For investors considering the fate of Nigeria’s naira after the central bank’s unexpected rate cut on Tuesday, Egypt may be a better guide than Ghana.
Both Egypt’s and Ghana’s central banks cut their main interest rates earlier this year, surprising most analysts surveyed by Bloomberg. But their currencies reacted differently. The Egyptian pound has since strengthened against the dollar and is one of the world’s best-performing units this year. Ghana’s cedi has tanked.
Nigeria’s naira has the potential to go the way of the Egyptian pound. Among the key factors are the steep rise in Brent oil prices this year to almost $70 a barrel and the $6 billion that has flowed into the Nigerian fixed-income market since last month’s general elections. Nigeria’s reserves, at $44 billion, are the highest since September, giving central bank Governor Godwin Emefiele plenty of firepower should he need to defend the currency.

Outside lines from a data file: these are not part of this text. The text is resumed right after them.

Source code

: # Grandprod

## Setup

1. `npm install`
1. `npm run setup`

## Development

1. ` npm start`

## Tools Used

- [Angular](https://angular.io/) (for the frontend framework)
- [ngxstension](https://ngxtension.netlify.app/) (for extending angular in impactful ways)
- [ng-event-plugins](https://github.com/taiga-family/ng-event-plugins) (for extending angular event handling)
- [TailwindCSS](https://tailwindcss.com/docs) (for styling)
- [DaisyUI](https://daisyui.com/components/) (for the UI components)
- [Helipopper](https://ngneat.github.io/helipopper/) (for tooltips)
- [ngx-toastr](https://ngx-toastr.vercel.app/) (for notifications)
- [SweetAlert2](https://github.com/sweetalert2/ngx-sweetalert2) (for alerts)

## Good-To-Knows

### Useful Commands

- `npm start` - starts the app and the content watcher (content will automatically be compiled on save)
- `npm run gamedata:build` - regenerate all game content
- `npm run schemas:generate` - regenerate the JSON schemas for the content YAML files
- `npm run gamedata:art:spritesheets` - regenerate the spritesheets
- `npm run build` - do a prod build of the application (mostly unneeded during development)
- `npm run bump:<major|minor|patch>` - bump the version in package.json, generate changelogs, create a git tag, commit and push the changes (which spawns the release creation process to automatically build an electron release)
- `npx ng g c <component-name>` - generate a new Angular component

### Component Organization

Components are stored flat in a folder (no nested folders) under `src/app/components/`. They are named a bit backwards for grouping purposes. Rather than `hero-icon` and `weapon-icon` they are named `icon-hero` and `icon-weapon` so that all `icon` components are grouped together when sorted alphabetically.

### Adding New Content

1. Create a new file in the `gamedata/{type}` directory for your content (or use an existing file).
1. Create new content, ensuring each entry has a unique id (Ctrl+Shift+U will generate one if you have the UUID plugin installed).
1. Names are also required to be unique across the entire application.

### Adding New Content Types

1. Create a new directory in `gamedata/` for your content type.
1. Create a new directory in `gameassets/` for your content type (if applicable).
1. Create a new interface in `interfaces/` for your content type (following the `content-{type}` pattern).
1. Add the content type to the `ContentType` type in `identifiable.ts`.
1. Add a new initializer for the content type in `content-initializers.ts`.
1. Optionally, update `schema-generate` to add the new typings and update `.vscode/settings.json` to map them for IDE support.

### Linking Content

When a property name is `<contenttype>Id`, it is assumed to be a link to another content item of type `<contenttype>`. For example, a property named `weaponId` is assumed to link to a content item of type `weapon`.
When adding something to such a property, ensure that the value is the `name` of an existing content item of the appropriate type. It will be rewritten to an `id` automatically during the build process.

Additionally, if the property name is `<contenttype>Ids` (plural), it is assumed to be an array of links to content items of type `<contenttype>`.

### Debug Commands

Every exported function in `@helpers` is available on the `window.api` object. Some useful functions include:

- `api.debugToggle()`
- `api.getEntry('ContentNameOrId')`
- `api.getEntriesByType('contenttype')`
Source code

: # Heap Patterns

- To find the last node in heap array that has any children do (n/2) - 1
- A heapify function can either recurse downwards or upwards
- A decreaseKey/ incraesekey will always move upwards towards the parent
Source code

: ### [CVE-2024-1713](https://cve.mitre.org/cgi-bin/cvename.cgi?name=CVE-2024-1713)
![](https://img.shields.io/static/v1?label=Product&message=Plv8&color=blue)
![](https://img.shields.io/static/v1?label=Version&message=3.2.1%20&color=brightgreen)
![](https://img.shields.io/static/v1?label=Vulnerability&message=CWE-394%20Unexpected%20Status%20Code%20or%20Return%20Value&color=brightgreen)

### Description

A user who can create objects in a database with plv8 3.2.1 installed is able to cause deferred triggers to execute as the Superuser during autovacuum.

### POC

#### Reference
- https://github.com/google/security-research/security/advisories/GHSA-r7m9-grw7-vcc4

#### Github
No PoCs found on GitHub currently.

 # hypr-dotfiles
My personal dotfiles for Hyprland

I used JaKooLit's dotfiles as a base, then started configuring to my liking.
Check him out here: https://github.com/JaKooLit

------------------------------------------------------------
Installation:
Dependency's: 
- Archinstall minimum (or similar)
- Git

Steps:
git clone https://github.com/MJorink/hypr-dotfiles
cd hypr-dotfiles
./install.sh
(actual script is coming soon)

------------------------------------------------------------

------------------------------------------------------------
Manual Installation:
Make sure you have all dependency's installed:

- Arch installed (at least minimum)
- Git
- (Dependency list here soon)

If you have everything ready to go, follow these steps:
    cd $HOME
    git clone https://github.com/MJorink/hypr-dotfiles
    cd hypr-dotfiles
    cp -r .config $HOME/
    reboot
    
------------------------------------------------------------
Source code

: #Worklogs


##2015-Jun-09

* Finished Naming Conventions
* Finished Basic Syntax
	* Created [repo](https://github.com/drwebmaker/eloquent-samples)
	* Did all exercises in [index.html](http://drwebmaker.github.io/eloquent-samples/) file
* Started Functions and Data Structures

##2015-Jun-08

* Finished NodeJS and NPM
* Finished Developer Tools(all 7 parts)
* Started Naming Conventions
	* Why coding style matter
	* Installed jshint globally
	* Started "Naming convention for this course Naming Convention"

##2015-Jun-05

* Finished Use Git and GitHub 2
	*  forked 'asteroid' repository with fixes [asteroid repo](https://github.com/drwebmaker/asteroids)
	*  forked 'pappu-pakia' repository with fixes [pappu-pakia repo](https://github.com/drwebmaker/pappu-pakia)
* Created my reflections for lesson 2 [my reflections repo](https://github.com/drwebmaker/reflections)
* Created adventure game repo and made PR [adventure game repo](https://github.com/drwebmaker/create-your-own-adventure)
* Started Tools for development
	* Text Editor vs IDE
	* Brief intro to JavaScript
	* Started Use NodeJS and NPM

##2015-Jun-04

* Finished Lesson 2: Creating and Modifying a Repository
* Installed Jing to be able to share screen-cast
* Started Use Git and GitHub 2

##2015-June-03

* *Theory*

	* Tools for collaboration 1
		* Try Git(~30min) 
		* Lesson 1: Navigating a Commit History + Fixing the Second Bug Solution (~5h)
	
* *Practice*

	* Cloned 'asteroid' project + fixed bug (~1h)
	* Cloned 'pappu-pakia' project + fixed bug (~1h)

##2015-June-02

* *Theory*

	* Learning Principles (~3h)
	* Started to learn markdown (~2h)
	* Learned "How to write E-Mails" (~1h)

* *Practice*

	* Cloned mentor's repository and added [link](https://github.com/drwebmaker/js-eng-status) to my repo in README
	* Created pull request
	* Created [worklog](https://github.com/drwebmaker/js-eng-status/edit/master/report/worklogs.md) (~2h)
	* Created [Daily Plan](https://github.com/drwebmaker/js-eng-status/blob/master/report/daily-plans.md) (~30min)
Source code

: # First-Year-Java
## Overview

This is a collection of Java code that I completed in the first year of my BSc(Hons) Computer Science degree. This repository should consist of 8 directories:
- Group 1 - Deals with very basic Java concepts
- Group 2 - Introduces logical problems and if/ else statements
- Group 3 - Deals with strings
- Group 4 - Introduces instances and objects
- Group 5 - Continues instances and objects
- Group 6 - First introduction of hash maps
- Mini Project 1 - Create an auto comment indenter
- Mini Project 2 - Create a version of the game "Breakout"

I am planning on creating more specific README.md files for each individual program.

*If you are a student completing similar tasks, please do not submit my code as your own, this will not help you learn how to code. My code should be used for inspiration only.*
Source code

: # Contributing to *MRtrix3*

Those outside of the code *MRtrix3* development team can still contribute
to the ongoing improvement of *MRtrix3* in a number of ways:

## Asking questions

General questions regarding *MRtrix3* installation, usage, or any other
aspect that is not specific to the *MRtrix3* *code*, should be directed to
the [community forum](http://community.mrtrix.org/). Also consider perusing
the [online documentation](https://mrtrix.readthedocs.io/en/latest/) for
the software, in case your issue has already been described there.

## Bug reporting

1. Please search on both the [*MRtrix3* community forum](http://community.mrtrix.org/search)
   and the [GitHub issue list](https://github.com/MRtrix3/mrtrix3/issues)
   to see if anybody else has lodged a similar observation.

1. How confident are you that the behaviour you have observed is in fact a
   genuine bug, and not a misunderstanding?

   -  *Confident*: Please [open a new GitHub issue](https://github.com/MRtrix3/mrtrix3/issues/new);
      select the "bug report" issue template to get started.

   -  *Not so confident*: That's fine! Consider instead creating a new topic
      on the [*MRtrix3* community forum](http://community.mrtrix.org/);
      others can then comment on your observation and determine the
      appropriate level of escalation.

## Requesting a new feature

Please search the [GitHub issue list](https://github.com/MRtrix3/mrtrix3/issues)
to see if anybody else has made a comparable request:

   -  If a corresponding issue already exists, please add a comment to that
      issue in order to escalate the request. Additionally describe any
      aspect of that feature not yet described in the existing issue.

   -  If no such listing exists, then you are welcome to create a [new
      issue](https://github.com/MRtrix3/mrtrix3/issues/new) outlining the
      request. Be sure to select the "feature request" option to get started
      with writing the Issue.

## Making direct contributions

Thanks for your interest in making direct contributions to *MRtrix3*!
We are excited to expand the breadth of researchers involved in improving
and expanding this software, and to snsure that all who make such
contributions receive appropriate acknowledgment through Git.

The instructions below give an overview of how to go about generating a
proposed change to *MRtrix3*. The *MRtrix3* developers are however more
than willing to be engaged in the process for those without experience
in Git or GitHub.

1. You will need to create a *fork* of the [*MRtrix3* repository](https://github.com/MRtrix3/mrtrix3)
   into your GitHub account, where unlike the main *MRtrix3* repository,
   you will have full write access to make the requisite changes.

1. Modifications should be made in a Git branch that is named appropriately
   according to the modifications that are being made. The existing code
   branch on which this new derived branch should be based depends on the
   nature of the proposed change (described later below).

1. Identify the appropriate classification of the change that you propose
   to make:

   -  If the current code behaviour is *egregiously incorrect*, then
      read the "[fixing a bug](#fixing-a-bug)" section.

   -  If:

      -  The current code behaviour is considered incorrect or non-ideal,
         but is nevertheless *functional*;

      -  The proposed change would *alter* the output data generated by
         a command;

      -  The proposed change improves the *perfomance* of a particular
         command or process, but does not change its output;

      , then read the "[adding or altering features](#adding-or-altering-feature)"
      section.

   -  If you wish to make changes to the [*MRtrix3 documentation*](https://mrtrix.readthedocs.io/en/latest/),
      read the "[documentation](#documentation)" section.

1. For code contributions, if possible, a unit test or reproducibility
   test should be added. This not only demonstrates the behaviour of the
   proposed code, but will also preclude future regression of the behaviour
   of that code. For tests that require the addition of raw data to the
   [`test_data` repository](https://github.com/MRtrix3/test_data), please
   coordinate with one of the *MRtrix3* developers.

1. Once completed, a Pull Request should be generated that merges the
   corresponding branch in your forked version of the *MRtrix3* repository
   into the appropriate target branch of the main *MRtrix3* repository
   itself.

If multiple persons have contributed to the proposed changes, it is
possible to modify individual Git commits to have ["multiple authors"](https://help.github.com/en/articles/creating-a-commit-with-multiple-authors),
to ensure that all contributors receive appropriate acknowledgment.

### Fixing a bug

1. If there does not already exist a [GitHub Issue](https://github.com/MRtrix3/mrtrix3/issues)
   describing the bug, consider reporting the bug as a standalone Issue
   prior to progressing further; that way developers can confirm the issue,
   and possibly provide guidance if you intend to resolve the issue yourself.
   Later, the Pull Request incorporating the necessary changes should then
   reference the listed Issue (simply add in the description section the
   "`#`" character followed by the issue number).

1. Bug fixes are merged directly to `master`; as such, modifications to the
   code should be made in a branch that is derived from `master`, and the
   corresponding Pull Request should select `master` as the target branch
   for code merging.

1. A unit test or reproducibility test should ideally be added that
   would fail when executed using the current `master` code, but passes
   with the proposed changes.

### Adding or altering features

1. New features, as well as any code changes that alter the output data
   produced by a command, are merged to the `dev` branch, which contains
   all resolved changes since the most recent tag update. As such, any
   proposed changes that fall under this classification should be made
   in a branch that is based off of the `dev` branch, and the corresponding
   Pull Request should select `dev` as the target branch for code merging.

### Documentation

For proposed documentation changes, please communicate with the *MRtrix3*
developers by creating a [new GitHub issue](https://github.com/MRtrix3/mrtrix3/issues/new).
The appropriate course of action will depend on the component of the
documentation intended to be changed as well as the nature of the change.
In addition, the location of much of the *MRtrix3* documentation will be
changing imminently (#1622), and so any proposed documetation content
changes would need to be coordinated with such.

Like Egypt, Nigeria’s yields remain attractive. The Abuja-based central bank has kept rates high for the past six months or so using short-term instruments known as open-market operations to rein in liquidity. Average yields on naira bonds of 14.4 percent are the fourth-highest among large emerging markets, according to data compiled by Bloomberg.
Ghana’s carry returns are juicy too. But it is battling perceptions that it won’t manage its finances properly after a four-year bailout with the International Monetary Fund ends next month.
For Nigeria, the signs so far are positive. While the naira’s spot rate was 0.2 percent weaker at 360.08 per dollar as of 1:23 p.m. in Lagos, derivative traders signaled they had few concerns. The rate for naira three-month non-deliverable forwards appreciated to 365.63, the strongest since July.